A rigor, no caso de reincidência, o regime inicial deve ser o fechado, como se extrai do art. 33, § 2º, do CP, que, ao mencionar os parâmetros dos regimes aberto e semiaberto, faz referência ao condenado “não reincidente”. Ocorre que, além da situação estabelecida no art. 44, § 3º, do CP, segundo o qual o reincidente pode ter a pena privativa de liberdade substituída pela restritiva de direitos se a substituição for socialmente recomendável e a reincidência não seja em virtude da prática do mesmo crime, a jurisprudência mitiga a regra do regime fechado ao reincidente ao qual tenha sido imposta pena privativa de liberdade.
A súmula 269 do STJ, com efeito, dispõe ser “admissível a adoção do regime prisional semiaberto aos reincidentes condenados a pena igual ou inferior a quatro anos se favoráveis as circunstâncias judiciais”. O fundamento da súmula reside no fato de que, para estabelecer o regime de pena adequado, observando rigorosamente o princípio da individualização da pena, deve o juiz observar todas as circunstâncias que envolvem o fato e seu autor, que se conjugam para possibilitar o alcance das finalidades da pena. Por isso, é possível que, mesmo reincidente, o agente possa cumprir sua reprimenda em um regime menos rigoroso.
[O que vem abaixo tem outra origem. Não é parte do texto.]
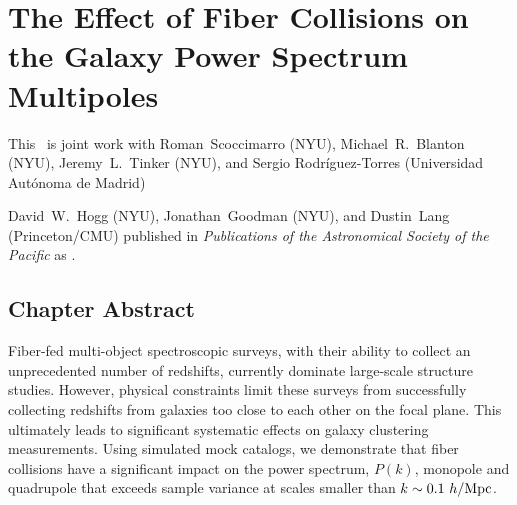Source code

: \renewcommand{\chapid}{obvs}

\chapter{The Effect of Fiber Collisions on the Galaxy Power Spectrum Multipoles}

This \paper\ is joint work with Roman~Scoccimarro (NYU), 
Michael~R.~Blanton (NYU), Jeremy~L.~Tinker (NYU), and 
Sergio Rodr\'{i}guez-Torres (Universidad Aut\'{o}noma de Madrid)

David~W.~Hogg (NYU), Jonathan~Goodman (NYU),
and Dustin~Lang (Princeton/CMU) published in \emph{Publications of the
Astronomical Society of the Pacific} as \citet{Foreman-Mackey:2013}.

\newcommand{\todo}[1]{{\em \textcolor{red}{ #1}}}
\newcommand{\beq}{\begin{equation}}
\newcommand{\eeq}{\end{equation}}
\newcommand{\beqa}{\begin{eqnarray}}
\newcommand{\eeqa}{\end{eqnarray}}

\newcommand{\lexp}{\mathop{\langle}}
\newcommand{\rexp}{\mathop{\rangle}}
\newcommand{\rexpc}{\mathop{\rangle_c}}
\def\k{{\hbox{\BF k}}}
\def\x{{\hbox{\BF x}}}
\def\r{{\hbox{\BF r}}}
\def\s{{\hbox{\BF s}}}
\def\la{\mathrel{\mathpalette\fun <}}
\def\ga{\mathrel{\mathpalette\fun >}}
\def\fun#1#2{\lower3.6pt\vbox{\baselineskip0pt\lineskip.9pt
\ialign{$\mathsurround=0pt#1\hfill##\hfil$\crcr#2\crcr\sim\crcr}}}



\section{Chapter Abstract}
\qquad Fiber-fed multi-object spectroscopic surveys, with their ability to collect an unprecedented number of redshifts, currently dominate large-scale structure studies. However, physical constraints limit these surveys from successfully collecting redshifts from galaxies too close to each other on the focal plane. This ultimately leads to significant systematic effects on galaxy clustering measurements. Using simulated mock catalogs, we demonstrate that fiber collisions have a significant impact on the power spectrum, $P(k)$, monopole and quadrupole that exceeds sample variance at scales smaller than $k\sim0.1~h/{\rm Mpc}$.

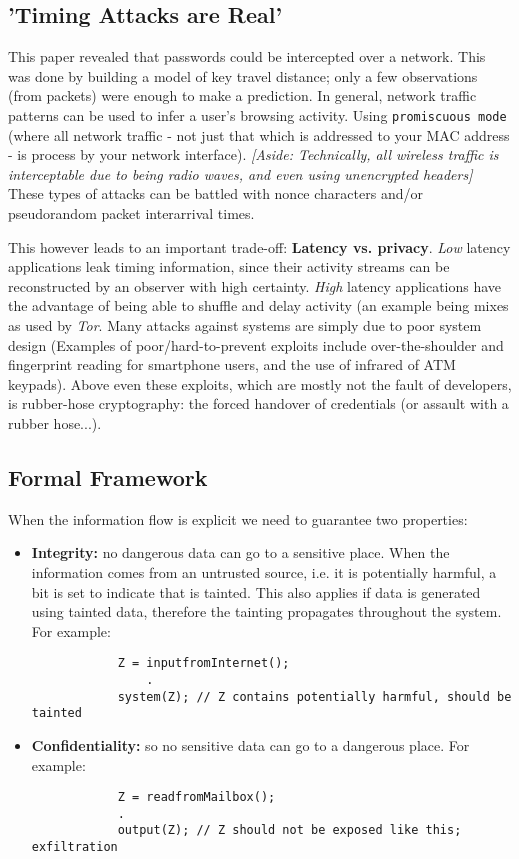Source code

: \documentclass[twoside]{article}
\begin{document}
\subsection{'Timing Attacks are Real'}

This paper revealed that passwords could be intercepted over a network. This was done by building a model of key travel distance; only a few observations (from packets) were enough to make a prediction. In general, network traffic patterns can be used to infer a user's browsing activity. Using \texttt{promiscuous mode} (where all network traffic - not just that which is addressed to your MAC address - is process by your network interface). \textit{[Aside: Technically, all wireless traffic is interceptable due to being radio waves, and even using unencrypted headers]} These types of attacks can be battled with nonce characters and/or pseudorandom packet interarrival times.

This however leads to an important trade-off: \textbf{Latency vs. privacy}. \textit{Low} latency applications leak timing information, since their activity streams can be reconstructed by an observer with high certainty. \textit{High} latency applications have the advantage of being able to shuffle and delay activity (an example being mixes as used by \textit{Tor}.
Many attacks against systems are simply due to poor system design (Examples of poor/hard-to-prevent exploits include over-the-shoulder and fingerprint reading for smartphone users, and the use of infrared of ATM keypads). Above even these exploits, which are mostly not the fault of developers, is rubber-hose cryptography: the forced handover of credentials (or assault with a rubber hose...).

\subsection{Formal Framework}

When the information flow is explicit we need to guarantee two properties: 
\begin{itemize}
	\item \textbf{Integrity:} no dangerous data can go to a sensitive place. When the information comes from an untrusted source, i.e. it is potentially harmful, a bit is set
	to indicate that is tainted. This also applies if data is generated using tainted data, therefore the tainting propagates throughout the system. For example:
		\begin{verbatim}
			Z = inputfromInternet();
				.
			system(Z); // Z contains potentially harmful, should be tainted
		\end{verbatim}
	\item \textbf{Confidentiality:} so no sensitive data can go to a dangerous place. For example:
		\begin{verbatim}
			Z = readfromMailbox();
			.
			output(Z); // Z should not be exposed like this; exfiltration 
		\end{verbatim}
\end{itemize} 
\end{document}
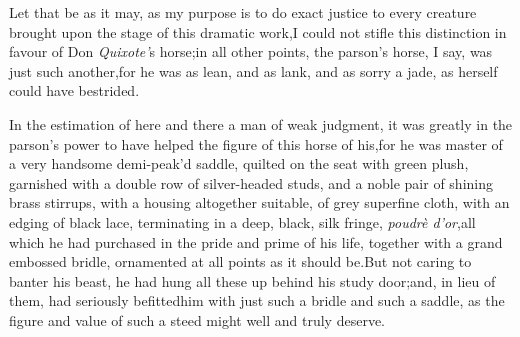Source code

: \documentclass{article}
\begin{document}
Let that be as it may, as my purpose is to do exact justice to
every creature brought upon the stage of this dramatic
work,\tsk  I could not stifle this distinction in favour of Don
\textit{Quixote’}s horse;\tsh  in all other points, the
parson’s horse, I say, was just such another,\tsk for he was as
lean, and as lank, and as sorry a jade, as 
herself could have bestrided.

In the estimation of here and there a man of weak judgment, it was greatly
in the parson’s power to have helped the figure of
this horse of his,\tsk  for he was master of a very handsome
demi-peak’d saddle, quilted on the seat with green plush,
garnished with a double row of silver-headed studs, and a noble
pair of shining brass stirrups, with a housing altogether
suitable, of grey superfine cloth, with an edging of black lace,
terminating in a deep, black, silk fringe, \textit{poudrè
d’or},\tsk  all which he had purchased in the pride and prime of
his life, together with a grand embossed bridle, ornamented at
all points as it should be.\tsh  But not caring to banter his
beast, he had hung all these up behind his study door;\tsk and, in
lieu of them, had seriously befitted\break him with just such a bridle
and such a saddle, as the figure and value of such a steed might
well and truly deserve.
\end{document}
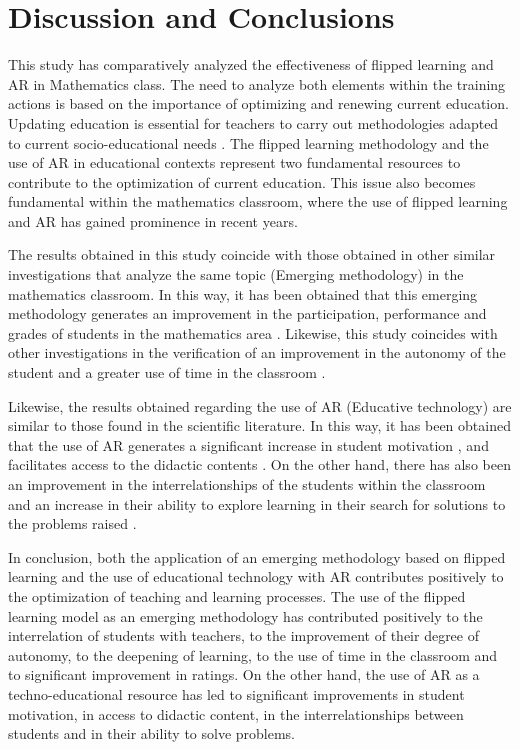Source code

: \documentclass{textolivre}
\begin{document}
\section{Discussion and Conclusions}
This study has comparatively analyzed the effectiveness of flipped learning and AR in Mathematics class. The need to analyze both elements within the training actions is based on the importance of optimizing and renewing current education. Updating education is essential for teachers to carry out methodologies adapted to current socio-educational needs \cite{area2016, larionova2018, pereira2019}. The flipped learning methodology \cite{sanchez2019, zainuddin2019} and the use of AR in educational contexts \cite{cabero2019, lorenzo2018} represent two fundamental resources to contribute to the optimization of current education. This issue also becomes fundamental within the mathematics classroom, where the use of flipped learning \cite{adams2018, amstelveen2019} and AR \cite{cahyono2020} has gained prominence in recent years.

The results obtained in this study coincide with those obtained in other similar investigations that analyze the same topic (Emerging methodology) in the mathematics classroom. In this way, it has been obtained that this emerging methodology generates an improvement in the participation, performance and grades of students in the mathematics area \cite{adams2018, amstelveen2019, sun2018}. Likewise, this study coincides with other investigations in the verification of an improvement in the autonomy of the student \cite{salas2019, touron2015} and a greater use of time in the classroom \cite{longcummins2017}.

Likewise, the results obtained regarding the use of AR (Educative technology) are similar to those found in the scientific literature. In this way, it has been obtained that the use of AR generates a significant increase in student motivation \cite{caberollorentegutierrez2017}, and facilitates access to the didactic contents \cite{barroso2017, marincabero2018}. On the other hand, there has also been an improvement in the interrelationships of the students within the classroom \cite{caberollorentemarin2017} and an increase in their ability to explore learning in their search for solutions to the problems raised \cite{fombonavazquez2017}. 

In conclusion, both the application of an emerging methodology based on flipped learning and the use of educational technology with AR contributes positively to the optimization of teaching and learning processes. The use of the flipped learning model as an emerging methodology has contributed positively to the interrelation of students with teachers, to the improvement of their degree of autonomy, to the deepening of learning, to the use of time in the classroom and to significant improvement in ratings. On the other hand, the use of AR as a techno-educational resource has led to significant improvements in student motivation, in access to didactic content, in the interrelationships between students and in their ability to solve problems.
\end{document}

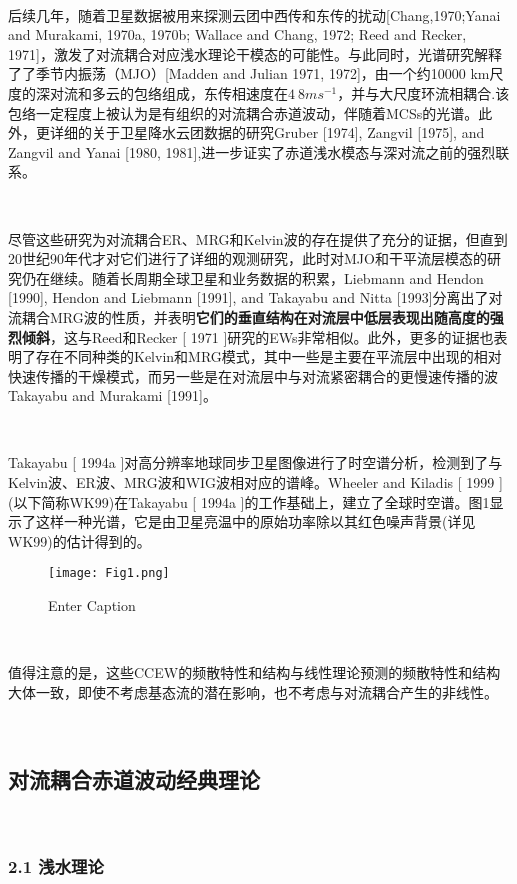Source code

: \documentclass{article}
\begin{document}
\begin{CJK*}{UTF8}{gbsn}
\ 

后续几年，随着卫星数据被用来探测云团中西传和东传的扰动[Chang,1970;Yanai and Murakami, 1970a, 1970b; Wallace and Chang, 1972; Reed and Recker, 1971]，激发了对流耦合对应浅水理论干模态的可能性。与此同时，光谱研究解释了了季节内振荡（MJO）[Madden and Julian 1971, 1972]，由一个约10000 km尺度的深对流和多云的包络组成，东传相速度在$4~8 m s^{-1}$，并与大尺度环流相耦合.该包络一定程度上被认为是有组织的对流耦合赤道波动，伴随着MCSs的光谱。此外，更详细的关于卫星降水云团数据的研究Gruber [1974], Zangvil [1975], and Zangvil and Yanai [1980, 1981],进一步证实了赤道浅水模态与深对流之前的强烈联系。

\ 

尽管这些研究为对流耦合ER、MRG和Kelvin波的存在提供了充分的证据，但直到20世纪90年代才对它们进行了详细的观测研究，此时对MJO和干平流层模态的研究仍在继续。随着长周期全球卫星和业务数据的积累，Liebmann and Hendon [1990], Hendon and Liebmann [1991], and Takayabu and Nitta [1993]分离出了对流耦合MRG波的性质，并表明\textbf{它们的垂直结构在对流层中低层表现出随高度的强烈倾斜}，这与Reed和Recker [ 1971 ]研究的EWs非常相似。此外，更多的证据也表明了存在不同种类的Kelvin和MRG模式，其中一些是主要在平流层中出现的相对快速传播的干燥模式，而另一些是在对流层中与对流紧密耦合的更慢速传播的波Takayabu and Murakami [1991]。

\ 

Takayabu [ 1994a ]对高分辨率地球同步卫星图像进行了时空谱分析，检测到了与Kelvin波、ER波、MRG波和WIG波相对应的谱峰。Wheeler and Kiladis [ 1999 ] (以下简称WK99)在Takayabu [ 1994a ]的工作基础上，建立了全球时空谱。图1显示了这样一种光谱，它是由卫星亮温中的原始功率除以其红色噪声背景(详见WK99)的估计得到的。

\begin{figure}
    \centering
    \texttt{[image: Fig1.png]}
    \caption{Enter Caption}
    \label{fig:enter-label}
\end{figure}

\ 

值得注意的是，这些CCEW的频散特性和结构与线性理论预测的频散特性和结构大体一致，即使不考虑基态流的潜在影响，也不考虑与对流耦合产生的非线性。


\ 


\subsection*{对流耦合赤道波动经典理论}


\ 

\subsubsection*{2.1 浅水理论}



\end{CJK*}
\end{document}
E nos casos em que, consideradas estritamente as circunstâncias objetivas do fato, o princípio da insignificância seria admissível, mas é obstado em virtude da reiteração criminosa, pode ser também aplicada essa mitigação relativa à regra do regime inicial fechado?
Segundo decidiu o STF no julgamento do HC 135.164/MT (j. 23/04/2019), tais casos devem ser tratados de maneira ainda mais branda, aplicando-se diretamente o regime inicial aberto.
No caso submetido a julgamento, o paciente, com maus antecedentes e reincidente, havia sido processado pelo furto de peças de roupa no valor de R$ 130,00. Foi absolvido em primeira instância por incidência do princípio da insignificância, mas o Tribunal de Justiça reformou a decisão para condená-lo, tendo em vista que suas circunstâncias pessoais não eram condizentes com a atipicidade material.
Ao julgar o habeas corpus, o STF reconheceu a impropriedade da aplicação do princípio da insignificância diante da reiteração criminosa, mas estabeleceu a possibilidade de imposição do regime aberto nos casos em que, abstraída a circunstância pessoal desfavorável, a bagatela seria reconhecida.